→ **Work order**: Write out an exact copy of the line containing "A simple script" and all lines that follow it in the data below, leaving out pictures.

══ Data supplied ══

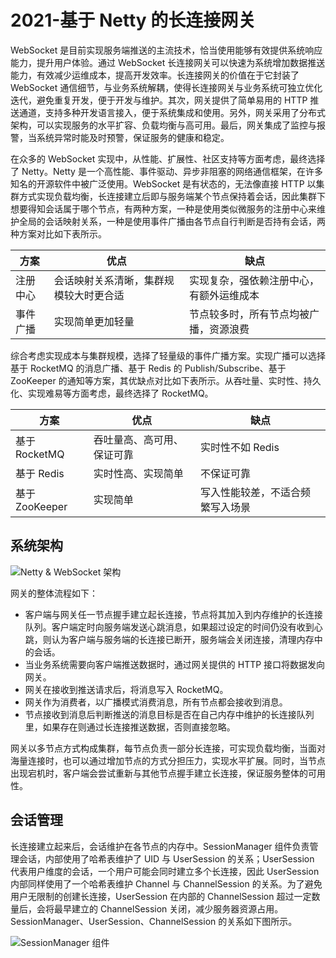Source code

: # 2021-基于 Netty 的长连接网关

WebSocket 是目前实现服务端推送的主流技术，恰当使用能够有效提供系统响应能力，提升用户体验。通过 WebSocket 长连接网关可以快速为系统增加数据推送能力，有效减少运维成本，提高开发效率。长连接网关的价值在于它封装了 WebSocket 通信细节，与业务系统解耦，使得长连接网关与业务系统可独立优化迭代，避免重复开发，便于开发与维护。其次，网关提供了简单易用的 HTTP 推送通道，支持多种开发语言接入，便于系统集成和使用。另外，网关采用了分布式架构，可以实现服务的水平扩容、负载均衡与高可用。最后，网关集成了监控与报警，当系统异常时能及时预警，保证服务的健康和稳定。

在众多的 WebSocket 实现中，从性能、扩展性、社区支持等方面考虑，最终选择了 Netty。Netty 是一个高性能、事件驱动、异步非阻塞的网络通信框架，在许多知名的开源软件中被广泛使用。WebSocket 是有状态的，无法像直接 HTTP 以集群方式实现负载均衡，长连接建立后即与服务端某个节点保持着会话，因此集群下想要得知会话属于哪个节点，有两种方案，一种是使用类似微服务的注册中心来维护全局的会话映射关系，一种是使用事件广播由各节点自行判断是否持有会话，两种方案对比如下表所示。

| 方案     | 优点                                   | 缺点                                     |
| -------- | -------------------------------------- | ---------------------------------------- |
| 注册中心 | 会话映射关系清晰，集群规模较大时更合适 | 实现复杂，强依赖注册中心，有额外运维成本 |
| 事件广播 | 实现简单更加轻量                       | 节点较多时，所有节点均被广播，资源浪费   |

综合考虑实现成本与集群规模，选择了轻量级的事件广播方案。实现广播可以选择基于 RocketMQ 的消息广播、基于 Redis 的 Publish/Subscribe、基于 ZooKeeper 的通知等方案，其优缺点对比如下表所示。从吞吐量、实时性、持久化、实现难易等方面考虑，最终选择了 RocketMQ。

| 方案           | 优点                       | 缺点                             |
| -------------- | -------------------------- | -------------------------------- |
| 基于 RocketMQ  | 吞吐量高、高可用、保证可靠 | 实时性不如 Redis                 |
| 基于 Redis     | 实时性高、实现简单         | 不保证可靠                       |
| 基于 ZooKeeper | 实现简单                   | 写入性能较差，不适合频繁写入场景 |

## 系统架构

![Netty & WebSocket 架构](https://img.imgdb.cn/item/6051b557524f85ce299b8bce.jpg)

网关的整体流程如下：

- 客户端与网关任一节点握手建立起长连接，节点将其加入到内存维护的长连接队列。客户端定时向服务端发送心跳消息，如果超过设定的时间仍没有收到心跳，则认为客户端与服务端的长连接已断开，服务端会关闭连接，清理内存中的会话。
- 当业务系统需要向客户端推送数据时，通过网关提供的 HTTP 接口将数据发向网关。
- 网关在接收到推送请求后，将消息写入 RocketMQ。
- 网关作为消费者，以广播模式消费消息，所有节点都会接收到消息。
- 节点接收到消息后判断推送的消息目标是否在自己内存中维护的长连接队列里，如果存在则通过长连接推送数据，否则直接忽略。

网关以多节点方式构成集群，每节点负责一部分长连接，可实现负载均衡，当面对海量连接时，也可以通过增加节点的方式分担压力，实现水平扩展。同时，当节点出现宕机时，客户端会尝试重新与其他节点握手建立长连接，保证服务整体的可用性。

## 会话管理

长连接建立起来后，会话维护在各节点的内存中。SessionManager 组件负责管理会话，内部使用了哈希表维护了 UID 与 UserSession 的关系；UserSession 代表用户维度的会话，一个用户可能会同时建立多个长连接，因此 UserSession 内部同样使用了一个哈希表维护 Channel 与 ChannelSession 的关系。为了避免用户无限制的创建长连接，UserSession 在内部的 ChannelSession 超过一定数量后，会将最早建立的 ChannelSession 关闭，减少服务器资源占用。SessionManager、UserSession、ChannelSession 的关系如下图所示。

![SessionManager 组件](https://img.imgdb.cn/item/6051b608524f85ce299bf4a7.jpg)
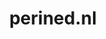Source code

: ---
layout: post
title:  "perined.nl"
internal_url:  "/dutchgov/perined.nl.html"
categories: dutchgov
---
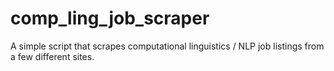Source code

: # comp_ling_job_scraper
A simple script that scrapes computational linguistics / NLP job listings from a few different sites.
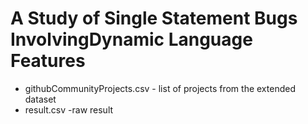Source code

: # A Study of Single Statement Bugs InvolvingDynamic Language Features
* githubCommunityProjects.csv - list of projects from the extended dataset
* result.csv -raw result

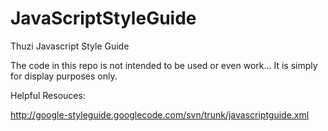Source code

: JavaScriptStyleGuide
====================

Thuzi Javascript Style Guide

The code in this repo is not intended to be used or even work... It is simply for display purposes only.


Helpful Resouces:

http://google-styleguide.googlecode.com/svn/trunk/javascriptguide.xml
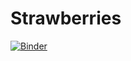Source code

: # Strawberries
[![Binder](https://mybinder.org/badge_logo.svg)](https://mybinder.org/v2/gh/nwhollan/Strawberries.git/main)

═══

→ **Result of the exercise**:
A simple script that scrapes computational linguistics / NLP job listings from a few different sites.
Source code

: # A Study of Single Statement Bugs InvolvingDynamic Language Features
* githubCommunityProjects.csv - list of projects from the extended dataset
* result.csv -raw result

Source code

: JavaScriptStyleGuide
====================

Thuzi Javascript Style Guide

The code in this repo is not intended to be used or even work... It is simply for display purposes only.


Helpful Resouces:

http://google-styleguide.googlecode.com/svn/trunk/javascriptguide.xml
Source code

: # Strawberries
[![Binder](https://mybinder.org/badge_logo.svg)](https://mybinder.org/v2/gh/nwhollan/Strawberries.git/main)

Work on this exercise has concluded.